━━━━━ The records
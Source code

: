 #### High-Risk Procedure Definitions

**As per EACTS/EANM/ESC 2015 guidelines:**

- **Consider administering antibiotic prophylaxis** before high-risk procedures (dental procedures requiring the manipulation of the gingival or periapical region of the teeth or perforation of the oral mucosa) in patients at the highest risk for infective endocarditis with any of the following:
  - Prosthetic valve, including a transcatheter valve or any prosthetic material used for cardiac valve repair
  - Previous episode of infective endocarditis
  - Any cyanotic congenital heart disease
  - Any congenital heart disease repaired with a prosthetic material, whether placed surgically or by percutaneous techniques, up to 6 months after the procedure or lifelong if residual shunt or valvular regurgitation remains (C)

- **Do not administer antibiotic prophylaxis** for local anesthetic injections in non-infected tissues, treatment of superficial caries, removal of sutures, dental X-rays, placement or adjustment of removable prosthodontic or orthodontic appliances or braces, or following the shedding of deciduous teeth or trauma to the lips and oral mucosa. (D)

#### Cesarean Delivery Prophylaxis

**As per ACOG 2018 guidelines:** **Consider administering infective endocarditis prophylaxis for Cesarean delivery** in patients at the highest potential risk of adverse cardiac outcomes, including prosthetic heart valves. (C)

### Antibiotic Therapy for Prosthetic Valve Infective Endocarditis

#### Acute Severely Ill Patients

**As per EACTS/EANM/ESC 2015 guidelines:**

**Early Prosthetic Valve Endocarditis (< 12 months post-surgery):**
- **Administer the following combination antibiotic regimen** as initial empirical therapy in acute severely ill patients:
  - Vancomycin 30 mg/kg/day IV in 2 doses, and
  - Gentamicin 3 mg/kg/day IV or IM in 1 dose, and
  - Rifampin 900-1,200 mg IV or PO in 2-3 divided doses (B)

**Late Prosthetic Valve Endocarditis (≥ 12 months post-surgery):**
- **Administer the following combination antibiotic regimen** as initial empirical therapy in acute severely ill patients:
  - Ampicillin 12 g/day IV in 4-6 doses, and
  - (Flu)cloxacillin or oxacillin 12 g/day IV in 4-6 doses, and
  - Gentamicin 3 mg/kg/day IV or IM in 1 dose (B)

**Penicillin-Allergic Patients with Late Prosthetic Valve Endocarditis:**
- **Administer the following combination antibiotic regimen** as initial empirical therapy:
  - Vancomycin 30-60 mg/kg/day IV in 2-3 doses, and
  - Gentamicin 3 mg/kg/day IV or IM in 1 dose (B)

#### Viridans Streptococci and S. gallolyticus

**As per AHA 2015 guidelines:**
━━━━━━━━━━
━━━━━ The records
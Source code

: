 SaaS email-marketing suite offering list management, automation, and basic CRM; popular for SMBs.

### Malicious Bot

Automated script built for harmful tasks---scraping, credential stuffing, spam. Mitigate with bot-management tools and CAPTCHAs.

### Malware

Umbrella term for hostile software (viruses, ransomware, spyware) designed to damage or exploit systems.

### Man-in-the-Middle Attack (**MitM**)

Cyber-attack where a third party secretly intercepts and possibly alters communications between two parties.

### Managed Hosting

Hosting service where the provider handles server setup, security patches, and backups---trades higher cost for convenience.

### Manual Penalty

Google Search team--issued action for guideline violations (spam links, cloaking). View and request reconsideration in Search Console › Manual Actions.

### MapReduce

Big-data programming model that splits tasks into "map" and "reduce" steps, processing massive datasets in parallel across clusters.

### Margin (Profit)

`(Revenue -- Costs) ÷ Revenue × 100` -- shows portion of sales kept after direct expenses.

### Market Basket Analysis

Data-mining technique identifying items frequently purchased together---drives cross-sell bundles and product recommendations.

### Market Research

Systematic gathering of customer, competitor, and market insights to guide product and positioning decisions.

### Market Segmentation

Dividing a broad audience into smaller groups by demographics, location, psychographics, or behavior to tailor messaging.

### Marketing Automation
━━━━━━━━━━
■ What to work on ■
Look through the records and gather every line containing "guidelines".

■ Task output ■
**As per EACTS/EANM/ESC 2015 guidelines:**
**As per ACOG 2018 guidelines:** **Consider administering infective endocarditis prophylaxis for Cesarean delivery** in patients at the highest potential risk of adverse cardiac outcomes, including prosthetic heart valves. (C)
**As per EACTS/EANM/ESC 2015 guidelines:**
**As per AHA 2015 guidelines:**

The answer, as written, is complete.